Yesterday I described about Höganäs’ incredible Digital Metal 3D printing process, but I believe there are some strong implications here.
As described previously, the Höganäs metal 3D printing process is a cold process involving selectively binding powder, followed by a sintering of the bound object. The results produced by the Digital Metal process are astoundingly detailed.
What’s most interesting to me about this process is how utterly different it is from the other metal 3D printing processes that it’s a cold process.
Here’s a quick refresher on the most common method of 3D printing metal: a bed of finely powdered metal is selectively sintered by high-power laser or electron beams, layer by layer, to form a metal object.
But there’s some challenges with this approach, namely that the powder becomes dangerous when exposed to air. Some metals, such as titanium, are actually explosive when in contact with heat and oxygen. Because of this, and the need to precisely control temperatures, such metal 3D printers are usually found with controlled atmosphere chambers in which the sintering takes place. These chambers are filled with neutral gases to prevent explosions.
However, implementing that requires expensive air-sealed chambers, gas pumps, pressure monitors and more. It’s all quite involved and expensive, leading to higher machine costs. For the moment, the machine costs are high but still in a range where industry can make effective use of them.
But now let’s contrast this to Höganäs’ process: no need for atmosphere-controlled chambers at all. In fact, the sintering process is done externally to the printer, perhaps even in an existing furnace.
Höganäs’ Digital Metal process should be much simpler.
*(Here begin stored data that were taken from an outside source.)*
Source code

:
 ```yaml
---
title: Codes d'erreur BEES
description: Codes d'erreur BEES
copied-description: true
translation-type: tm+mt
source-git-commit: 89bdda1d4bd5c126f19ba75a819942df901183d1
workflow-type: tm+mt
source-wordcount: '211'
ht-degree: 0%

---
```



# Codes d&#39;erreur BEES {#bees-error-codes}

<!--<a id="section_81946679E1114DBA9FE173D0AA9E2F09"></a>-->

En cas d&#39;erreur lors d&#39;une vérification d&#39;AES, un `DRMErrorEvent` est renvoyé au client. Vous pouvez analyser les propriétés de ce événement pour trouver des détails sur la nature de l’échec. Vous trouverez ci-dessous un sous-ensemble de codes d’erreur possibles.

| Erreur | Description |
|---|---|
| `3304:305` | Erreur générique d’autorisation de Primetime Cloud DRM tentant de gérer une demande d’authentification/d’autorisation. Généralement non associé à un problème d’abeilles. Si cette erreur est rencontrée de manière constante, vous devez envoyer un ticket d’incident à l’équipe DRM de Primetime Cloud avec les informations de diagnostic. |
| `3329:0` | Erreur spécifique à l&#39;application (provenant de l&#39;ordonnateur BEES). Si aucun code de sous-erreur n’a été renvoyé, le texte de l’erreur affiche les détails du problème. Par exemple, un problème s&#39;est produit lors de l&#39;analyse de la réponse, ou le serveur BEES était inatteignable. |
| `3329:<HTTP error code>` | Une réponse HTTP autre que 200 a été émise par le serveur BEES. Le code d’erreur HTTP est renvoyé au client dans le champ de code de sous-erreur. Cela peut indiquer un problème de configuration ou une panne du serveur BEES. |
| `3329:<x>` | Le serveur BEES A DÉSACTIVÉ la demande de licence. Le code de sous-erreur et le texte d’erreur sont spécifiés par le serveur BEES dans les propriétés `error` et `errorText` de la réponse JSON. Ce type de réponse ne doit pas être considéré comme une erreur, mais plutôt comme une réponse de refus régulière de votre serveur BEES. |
And it should be less expensive. However, the pricing on Höganäs’ DM P1000 is high at €600,000 (USD$640,000).
I see no immediate reason why the Digital Metal process could not be scaled up to much larger build volumes, as similar powder processes are already used for plastic 3D printing processes – as are metal 3D printing processes.
If Höganäs were able to scale up this system, you’d have yourself a fantastic metal 3D printer that could produce essentially finished objects that don’t require post processing in many cases. This could greatly simplify manufacturing workflows.
Another interesting use case is suggested here with this 3D printed nut and bolt. You’ll note that both have been hollowed out in a way that could only be achieved with this style of accurate metal 3D printing. Consider the possibilities if small metal objects could be weight-optimized in this way. In the aerospace and construction industries, weight optimization is a way to gain leadership in the field; the concept shown here could suggest a similar effect could be achieved on the small scale, too.
However, I think the problem is pricing. Höganäs has designed their current product line with small build volumes that limit the capabilities of the device to the production of small parts or fashion items. I believe there could be much larger uses for this amazingly simple metal 3D printing technology.